From one.newrelic.com > All Capabilities > Infrastructure:The Hosts page shows performance data about your systems, networks, processes, and storage.
One agent, many capabilities
To get access to our infrastructure monitoring capability, you need the infrastructure agent. When you install the agent, it collects performance and health data about system resources and processes for on-premise or virtualized hosts. From there, you can configure the agent to pair with one of our supported on-host integrations, or to forward logs.

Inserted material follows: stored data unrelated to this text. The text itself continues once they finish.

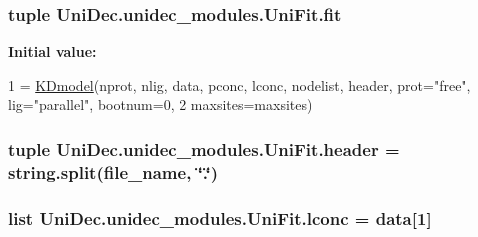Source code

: \subsubsection[{fit}]{\setlength{\rightskip}{0pt plus 5cm}tuple Uni\+Dec.\+unidec\+\_\+modules.\+Uni\+Fit.\+fit}\label{namespace_uni_dec_1_1unidec__modules_1_1_uni_fit_ab1b39827451f2bcc9597208bf596f27c}
{\bfseries Initial value\+:}
\begin{DoxyCode}
1 = \hyperlink{class_uni_dec_1_1unidec__modules_1_1_uni_fit_1_1_k_dmodel}{KDmodel}(nprot, nlig, data, pconc, lconc, nodelist, header, prot=\textcolor{stringliteral}{"free"}, lig=\textcolor{stringliteral}{"parallel"}, bootnum=0,
2                   maxsites=maxsites)
\end{DoxyCode}
\hypertarget{namespace_uni_dec_1_1unidec__modules_1_1_uni_fit_a860b66bfa0196156348351a1d21ea83f}{}
\subsubsection[{header}]{\setlength{\rightskip}{0pt plus 5cm}tuple Uni\+Dec.\+unidec\+\_\+modules.\+Uni\+Fit.\+header = string.\+split({\bf file\+\_\+name}, \char`\"{}.\char`\"{})}\label{namespace_uni_dec_1_1unidec__modules_1_1_uni_fit_a860b66bfa0196156348351a1d21ea83f}
\hypertarget{namespace_uni_dec_1_1unidec__modules_1_1_uni_fit_a86d9ea39b15b86dde182abb7c19e97a6}{}
\subsubsection[{lconc}]{\setlength{\rightskip}{0pt plus 5cm}list Uni\+Dec.\+unidec\+\_\+modules.\+Uni\+Fit.\+lconc = {\bf data}\mbox{[}1\mbox{]}}\label{namespace_uni_dec_1_1unidec__modules_1_1_uni_fit_a86d9ea39b15b86dde182abb7c19e97a6}
\hypertarget{namespace_uni_dec_1_1unidec__modules_1_1_uni_fit_aec3e21630fd7258433cc8e09de27b78a}{}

Infrastructure monitoring empowers modern operations teams to dig deep into complex and hybrid systems, from a single data center to thousands of Amazon, Google Cloud, or Azure instances. Whatever your architecture looks like, our infrastructure monitoring capability helps you troubleshoot and improve your systems. Here are some solutions:
- Our infrastructure agent for Linux, macOS, and Windows operating systems
- Our Kubernetes and Pixie integrations
- Our cloud integrations for Amazon, Azure, and Google Cloud Platform
- Our Prometheus integrations
- Our on-host integrations for services like MySQL, NGINX, Cassandra, and Kafka (to name a few)
Reduce MTTR with actionable data
Real-time metrics and analytics reduce your mean-time-to-resolution (MTTR) by connecting changes in host performance to changes in your configuration. Here's an example of how infrastructure data can help you:
From the Inventory page, focus on all the infrastructure entities in your estate.

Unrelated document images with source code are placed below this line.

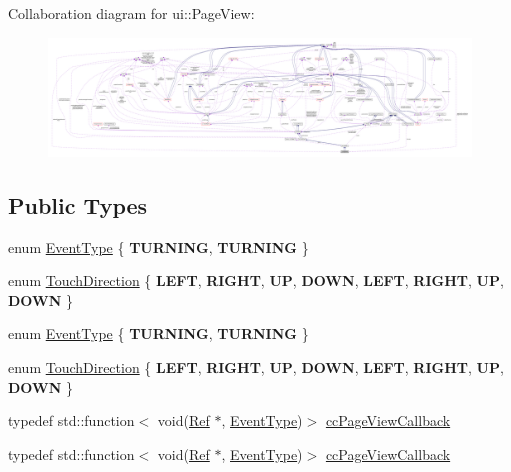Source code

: Collaboration diagram for ui\+:\+:Page\+View\+:
\nopagebreak
\begin{figure}[H]
\begin{center}
\leavevmode
\includegraphics[width=350pt]{classui_1_1PageView__coll__graph}
\end{center}
\end{figure}
\subsection*{Public Types}
\begin{DoxyCompactItemize}
\item 
enum \hyperlink{classui_1_1PageView_aeedcbcc6dcac6fc377ef09132b3ae495}{Event\+Type} \{ {\bfseries T\+U\+R\+N\+I\+NG}, 
{\bfseries T\+U\+R\+N\+I\+NG}
 \}
\item 
enum \hyperlink{classui_1_1PageView_a95b0e3ff5da243df2a7dfc1c05d7017c}{Touch\+Direction} \{ \newline
{\bfseries L\+E\+FT}, 
{\bfseries R\+I\+G\+HT}, 
{\bfseries UP}, 
{\bfseries D\+O\+WN}, 
\newline
{\bfseries L\+E\+FT}, 
{\bfseries R\+I\+G\+HT}, 
{\bfseries UP}, 
{\bfseries D\+O\+WN}
 \}
\item 
enum \hyperlink{classui_1_1PageView_aeedcbcc6dcac6fc377ef09132b3ae495}{Event\+Type} \{ {\bfseries T\+U\+R\+N\+I\+NG}, 
{\bfseries T\+U\+R\+N\+I\+NG}
 \}
\item 
enum \hyperlink{classui_1_1PageView_a95b0e3ff5da243df2a7dfc1c05d7017c}{Touch\+Direction} \{ \newline
{\bfseries L\+E\+FT}, 
{\bfseries R\+I\+G\+HT}, 
{\bfseries UP}, 
{\bfseries D\+O\+WN}, 
\newline
{\bfseries L\+E\+FT}, 
{\bfseries R\+I\+G\+HT}, 
{\bfseries UP}, 
{\bfseries D\+O\+WN}
 \}
\item 
typedef std\+::function$<$ void(\hyperlink{classRef}{Ref} $\ast$, \hyperlink{classui_1_1ListView_a7ef851492220e4bccadbaf16d95d26b9}{Event\+Type})$>$ \hyperlink{classui_1_1PageView_a1cbaf2e41005380574beae96ac2bc136}{cc\+Page\+View\+Callback}
\item 
typedef std\+::function$<$ void(\hyperlink{classRef}{Ref} $\ast$, \hyperlink{classui_1_1ListView_a7ef851492220e4bccadbaf16d95d26b9}{Event\+Type})$>$ \hyperlink{classui_1_1PageView_a1cbaf2e41005380574beae96ac2bc136}{cc\+Page\+View\+Callback}
\end{DoxyCompactItemize}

one.newrelic.com > All Capabilities > Infrastructure monitoring > Inventory: Search across your entire system to find exactly which of your hosts contain particular packages, configs, or startup scripts.
From the Events page you can track config changes, restarts, SSH sessions, and other key event changes. A real-time feed gives you a changelog for your entire infrastructure.
The Events page contains a real-time feed of all that is happening in your hosts.
However you use it, our solution securely collects and displays your data so your monitoring never lags behind reality.
Install the infrastructure agent
To get acccess to infrastructure monitoring, you'll first need to install an agent. You can install the infrastructure agent in Linux, macOS, and Windows systems. Depending on your observability needs, you have a few different options for deploying the agent in your system. We recommend reviewing our Choose your infrastructure agent install method to decide the option that fits your use case.
Most of our solutions depend on installing the infrastructure agent first to send data in concert with it.
Our infrastructure service integrations
Our infrastructure integrations give you access to the metrics of many popular services and systems. Our integrations include:
- Cloud platform integrations: Amazon, Google Cloud Platform, and Microsoft Azure.
- Our Kubernetes integration, and our Pixie integration.
- Our on-host integrations, like NGINX, Cassandra, MySQL, and many more: these work in concert with our infrastructure agent.
- Make your own integration with New Relic Flex.
View logs for your infrastructure and app data
Bring your logs and infrastructure data together to make troubleshooting easier and faster! With logs in context, you can see logs of your infrastructure data, such as Kubernetes clusters. You can add as many configuration files as you need; these files will serve as the sources that push your log metadata to our platform.
You can also see log messages related to your errors and traces directly in your app's or host's UI. For more information, see our APM logs in context documentation.
If your agent doesn't support our automatic logs in context solution yet, you can continue to use our manual logs in context solutions, and forward your logs via our infrastructure agent or other supported third-party log forwarder.